Quanto ao investimento externo, ele é meramente “tolerado” pela Constituição de 80 que diz que “o Estado pode autorizar o investimento de capital estrangeiro desde que seja útil ao desenvolvimento económico e social do país”. A possibilidade de abertura ao capital estrangeiro considerada na revisão Constitucional de 1988, ficou letra morta. Em 1990, o único investimento estrangeiro digno de nota era a Shell, empresa que actua em Cabo Verde desde o início do século vinte, e que deu continuidade às suas actividades depois da Independência e a Ceris (empresa mista).
Em finais do decénio de 80, mais precisamente nos anos 1988 e 1989, observa-se um tímido movimento de flexibilização de alguns aspectos mais restritivos do sistema económico da Constituição de 80. A revisão Constitucional de 1988 teve esse propósito específico (Lei constitucional nº 1/88 de 17 de Dezembro).

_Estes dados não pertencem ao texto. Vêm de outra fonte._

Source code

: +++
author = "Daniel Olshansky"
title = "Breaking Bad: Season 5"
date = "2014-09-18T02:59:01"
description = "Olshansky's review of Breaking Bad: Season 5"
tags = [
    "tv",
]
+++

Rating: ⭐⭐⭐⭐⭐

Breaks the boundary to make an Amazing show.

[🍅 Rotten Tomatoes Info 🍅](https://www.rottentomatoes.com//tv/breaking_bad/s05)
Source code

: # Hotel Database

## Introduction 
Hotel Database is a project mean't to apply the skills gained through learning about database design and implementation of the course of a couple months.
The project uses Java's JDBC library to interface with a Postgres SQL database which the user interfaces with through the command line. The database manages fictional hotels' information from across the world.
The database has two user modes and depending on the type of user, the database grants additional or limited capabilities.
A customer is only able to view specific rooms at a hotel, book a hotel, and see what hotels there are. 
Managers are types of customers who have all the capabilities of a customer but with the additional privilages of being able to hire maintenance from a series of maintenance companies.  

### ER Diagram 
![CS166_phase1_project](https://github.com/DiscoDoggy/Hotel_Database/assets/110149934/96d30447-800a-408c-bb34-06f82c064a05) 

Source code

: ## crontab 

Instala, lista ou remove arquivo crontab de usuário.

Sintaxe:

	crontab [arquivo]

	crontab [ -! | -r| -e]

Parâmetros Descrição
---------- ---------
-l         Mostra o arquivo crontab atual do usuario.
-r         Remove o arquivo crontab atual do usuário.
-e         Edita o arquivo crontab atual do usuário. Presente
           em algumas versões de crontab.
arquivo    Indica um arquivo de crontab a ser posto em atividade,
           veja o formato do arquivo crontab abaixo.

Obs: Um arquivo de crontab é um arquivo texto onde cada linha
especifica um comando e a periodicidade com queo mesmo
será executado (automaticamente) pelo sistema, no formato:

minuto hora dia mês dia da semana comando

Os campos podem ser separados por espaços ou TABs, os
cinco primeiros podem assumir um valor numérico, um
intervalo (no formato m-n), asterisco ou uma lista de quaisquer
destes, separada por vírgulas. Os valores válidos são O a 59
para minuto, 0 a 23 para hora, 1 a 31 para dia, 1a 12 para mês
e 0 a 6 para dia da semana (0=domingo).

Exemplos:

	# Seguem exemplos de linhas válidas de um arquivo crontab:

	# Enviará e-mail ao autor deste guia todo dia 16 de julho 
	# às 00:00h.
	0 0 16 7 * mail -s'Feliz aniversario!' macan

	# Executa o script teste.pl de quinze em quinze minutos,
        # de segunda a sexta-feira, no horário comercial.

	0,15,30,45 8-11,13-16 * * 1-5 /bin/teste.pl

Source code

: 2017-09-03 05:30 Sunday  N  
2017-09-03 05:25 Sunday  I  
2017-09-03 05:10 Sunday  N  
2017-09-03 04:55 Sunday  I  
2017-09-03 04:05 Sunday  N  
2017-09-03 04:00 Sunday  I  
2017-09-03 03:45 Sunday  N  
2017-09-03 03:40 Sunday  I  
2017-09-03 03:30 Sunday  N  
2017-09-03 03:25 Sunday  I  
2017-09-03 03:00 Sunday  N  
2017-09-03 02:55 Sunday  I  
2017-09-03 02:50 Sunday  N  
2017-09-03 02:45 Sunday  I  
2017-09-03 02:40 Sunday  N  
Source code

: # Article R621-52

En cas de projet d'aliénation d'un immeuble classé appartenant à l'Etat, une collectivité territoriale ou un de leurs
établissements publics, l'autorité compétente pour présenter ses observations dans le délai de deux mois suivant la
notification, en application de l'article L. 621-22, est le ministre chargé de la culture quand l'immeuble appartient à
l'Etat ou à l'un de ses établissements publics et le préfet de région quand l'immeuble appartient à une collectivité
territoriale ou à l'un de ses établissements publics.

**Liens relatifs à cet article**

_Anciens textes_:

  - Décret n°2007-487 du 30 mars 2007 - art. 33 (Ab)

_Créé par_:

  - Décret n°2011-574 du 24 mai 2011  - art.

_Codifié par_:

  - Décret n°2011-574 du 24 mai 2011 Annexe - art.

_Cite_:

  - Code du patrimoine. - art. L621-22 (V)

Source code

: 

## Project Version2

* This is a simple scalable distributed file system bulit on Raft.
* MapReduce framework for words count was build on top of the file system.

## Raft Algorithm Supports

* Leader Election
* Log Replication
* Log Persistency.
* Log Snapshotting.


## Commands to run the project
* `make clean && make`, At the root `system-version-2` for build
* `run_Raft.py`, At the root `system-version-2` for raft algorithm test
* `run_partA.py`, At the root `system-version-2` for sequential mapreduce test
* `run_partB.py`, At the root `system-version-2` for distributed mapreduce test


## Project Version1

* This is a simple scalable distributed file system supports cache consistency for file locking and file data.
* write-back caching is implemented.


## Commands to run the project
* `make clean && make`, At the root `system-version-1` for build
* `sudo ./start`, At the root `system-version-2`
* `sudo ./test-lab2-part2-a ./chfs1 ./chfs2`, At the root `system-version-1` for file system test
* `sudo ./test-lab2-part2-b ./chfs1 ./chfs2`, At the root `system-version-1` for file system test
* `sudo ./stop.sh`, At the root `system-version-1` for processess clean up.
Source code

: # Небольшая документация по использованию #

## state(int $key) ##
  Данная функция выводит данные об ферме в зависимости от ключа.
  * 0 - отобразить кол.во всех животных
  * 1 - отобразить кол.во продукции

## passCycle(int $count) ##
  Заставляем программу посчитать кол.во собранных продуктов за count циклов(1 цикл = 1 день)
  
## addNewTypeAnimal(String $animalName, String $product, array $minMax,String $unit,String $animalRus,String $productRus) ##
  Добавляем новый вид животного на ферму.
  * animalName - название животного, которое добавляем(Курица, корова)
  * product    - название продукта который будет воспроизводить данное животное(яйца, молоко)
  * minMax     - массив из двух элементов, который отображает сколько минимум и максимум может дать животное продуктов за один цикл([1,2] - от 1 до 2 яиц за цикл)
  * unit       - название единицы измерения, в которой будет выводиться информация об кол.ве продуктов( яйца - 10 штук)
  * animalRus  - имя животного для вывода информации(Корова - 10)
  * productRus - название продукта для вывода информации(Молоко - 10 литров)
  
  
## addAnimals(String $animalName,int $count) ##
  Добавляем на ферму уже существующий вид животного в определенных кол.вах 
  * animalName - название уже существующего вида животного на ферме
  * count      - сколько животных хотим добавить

A revisão retirou os bancos e seguros da lista de propriedade exclusiva do Estado, o mesmo acontecendo com as principais fontes de energia. O monopólio do Estado sobre as operações de divisas foi igualmente retirado.
Essa revisão constitucional visava sobretudo permitir a aprovação de legislação sobre instituições financeiras internacionais, que acabou por não ter consequências práticas até meados da década de noventa.
Na sequência da revisão constitucional, foi aprovada a lei de delimitação de sectores (Lei nº 52/89 de 13 de Junho), que consagra essa tímida abertura, mantendo, porém, várias restrições à intervenção do sector privado na economia. Assim, as actividades bancária e seguradora, deixaram de ser exclusivo do Estado e matéria regulada por via constitucional, passando a ser reguladas por lei ordinária. Esta iniciativa não teve consequências até 1991 para os seguros, e 1994-95 para a banca.
Além disso, apesar da revisão constitucional ter mantido o exclusivo do Estado para os meios básicos de produção industrial, a lei de delimitação de sectores abriu a possibilidade de acesso da iniciativa privada a um conjunto de sectores, desde que em associação com pessoas colectivas públicas, mas sempre em posição que garantia a estas o controlo da empresa.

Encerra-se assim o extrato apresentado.